:: INSTRUCTIONS FOR THE TASK ::
Where a line below holds the string "Europe", copy that line.

:: ENTRIES SHOWN ::

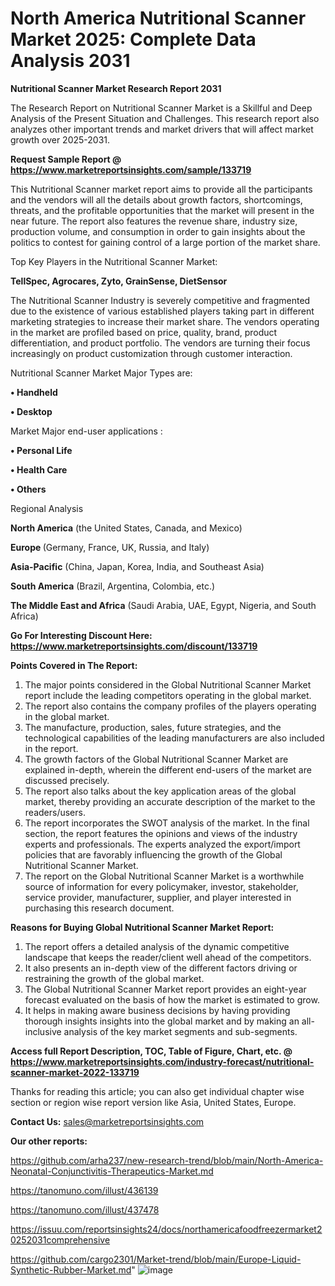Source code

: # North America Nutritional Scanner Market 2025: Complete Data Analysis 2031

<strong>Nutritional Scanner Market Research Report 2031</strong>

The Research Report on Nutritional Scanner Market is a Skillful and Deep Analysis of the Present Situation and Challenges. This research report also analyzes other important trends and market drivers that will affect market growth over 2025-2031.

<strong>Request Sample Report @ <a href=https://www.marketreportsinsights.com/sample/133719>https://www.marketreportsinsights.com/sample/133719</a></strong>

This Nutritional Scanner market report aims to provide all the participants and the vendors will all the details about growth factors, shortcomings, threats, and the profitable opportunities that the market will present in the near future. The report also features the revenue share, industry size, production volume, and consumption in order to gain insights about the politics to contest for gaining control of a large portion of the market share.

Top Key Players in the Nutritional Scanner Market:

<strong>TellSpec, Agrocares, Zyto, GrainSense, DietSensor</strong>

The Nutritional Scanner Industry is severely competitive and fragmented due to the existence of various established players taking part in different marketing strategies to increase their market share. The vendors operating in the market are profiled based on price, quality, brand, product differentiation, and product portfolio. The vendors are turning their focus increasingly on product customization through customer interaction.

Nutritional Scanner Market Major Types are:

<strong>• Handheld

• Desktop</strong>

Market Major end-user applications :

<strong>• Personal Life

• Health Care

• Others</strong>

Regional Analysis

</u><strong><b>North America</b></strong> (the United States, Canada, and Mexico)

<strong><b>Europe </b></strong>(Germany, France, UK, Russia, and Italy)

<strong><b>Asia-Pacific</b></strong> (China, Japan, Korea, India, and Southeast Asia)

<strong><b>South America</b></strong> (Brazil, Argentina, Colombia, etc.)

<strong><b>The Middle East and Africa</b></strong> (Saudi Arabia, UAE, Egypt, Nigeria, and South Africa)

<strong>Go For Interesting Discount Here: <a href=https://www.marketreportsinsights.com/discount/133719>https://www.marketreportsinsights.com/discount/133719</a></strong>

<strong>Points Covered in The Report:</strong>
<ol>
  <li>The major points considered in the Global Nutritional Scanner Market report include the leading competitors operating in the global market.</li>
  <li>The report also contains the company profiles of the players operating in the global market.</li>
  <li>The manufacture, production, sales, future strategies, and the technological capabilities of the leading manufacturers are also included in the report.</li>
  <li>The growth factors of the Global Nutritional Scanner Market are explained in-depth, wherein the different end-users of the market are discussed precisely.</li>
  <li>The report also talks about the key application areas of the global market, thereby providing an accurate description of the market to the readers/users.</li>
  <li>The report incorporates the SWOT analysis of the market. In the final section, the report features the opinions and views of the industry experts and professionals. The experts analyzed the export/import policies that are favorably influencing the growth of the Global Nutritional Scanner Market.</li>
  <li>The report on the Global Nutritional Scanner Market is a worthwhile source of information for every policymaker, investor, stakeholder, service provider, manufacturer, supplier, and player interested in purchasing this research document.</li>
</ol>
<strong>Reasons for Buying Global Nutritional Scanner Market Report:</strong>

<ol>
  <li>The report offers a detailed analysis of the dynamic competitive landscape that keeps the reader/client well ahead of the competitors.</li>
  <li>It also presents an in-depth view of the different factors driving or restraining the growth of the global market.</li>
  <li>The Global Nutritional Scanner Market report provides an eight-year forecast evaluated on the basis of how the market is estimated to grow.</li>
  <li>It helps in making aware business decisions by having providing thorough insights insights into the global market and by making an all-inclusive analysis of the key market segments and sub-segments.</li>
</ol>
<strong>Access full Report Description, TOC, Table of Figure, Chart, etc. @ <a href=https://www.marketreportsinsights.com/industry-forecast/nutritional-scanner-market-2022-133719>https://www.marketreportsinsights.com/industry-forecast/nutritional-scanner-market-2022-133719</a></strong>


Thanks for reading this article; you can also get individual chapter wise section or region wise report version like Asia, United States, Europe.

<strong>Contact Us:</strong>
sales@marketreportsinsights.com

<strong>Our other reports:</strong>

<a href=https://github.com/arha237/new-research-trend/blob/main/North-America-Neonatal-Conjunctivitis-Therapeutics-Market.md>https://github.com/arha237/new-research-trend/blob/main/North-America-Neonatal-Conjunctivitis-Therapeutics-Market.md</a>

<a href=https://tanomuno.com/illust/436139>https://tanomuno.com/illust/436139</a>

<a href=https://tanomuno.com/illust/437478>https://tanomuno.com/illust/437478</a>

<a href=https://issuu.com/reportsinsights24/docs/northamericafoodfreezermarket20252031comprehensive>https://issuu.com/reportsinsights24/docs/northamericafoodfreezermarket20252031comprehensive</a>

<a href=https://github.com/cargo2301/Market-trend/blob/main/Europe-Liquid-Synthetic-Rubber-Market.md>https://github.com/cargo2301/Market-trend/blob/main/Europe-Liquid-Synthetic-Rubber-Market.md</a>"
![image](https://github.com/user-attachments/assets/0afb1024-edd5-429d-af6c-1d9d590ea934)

:: OUTPUT OF THE TASK ::
<strong><b>Europe </b></strong>(Germany, France, UK, Russia, and Italy)
Thanks for reading this article; you can also get individual chapter wise section or region wise report version like Asia, United States, Europe.
<a href=https://github.com/cargo2301/Market-trend/blob/main/Europe-Liquid-Synthetic-Rubber-Market.md>https://github.com/cargo2301/Market-trend/blob/main/Europe-Liquid-Synthetic-Rubber-Market.md</a>"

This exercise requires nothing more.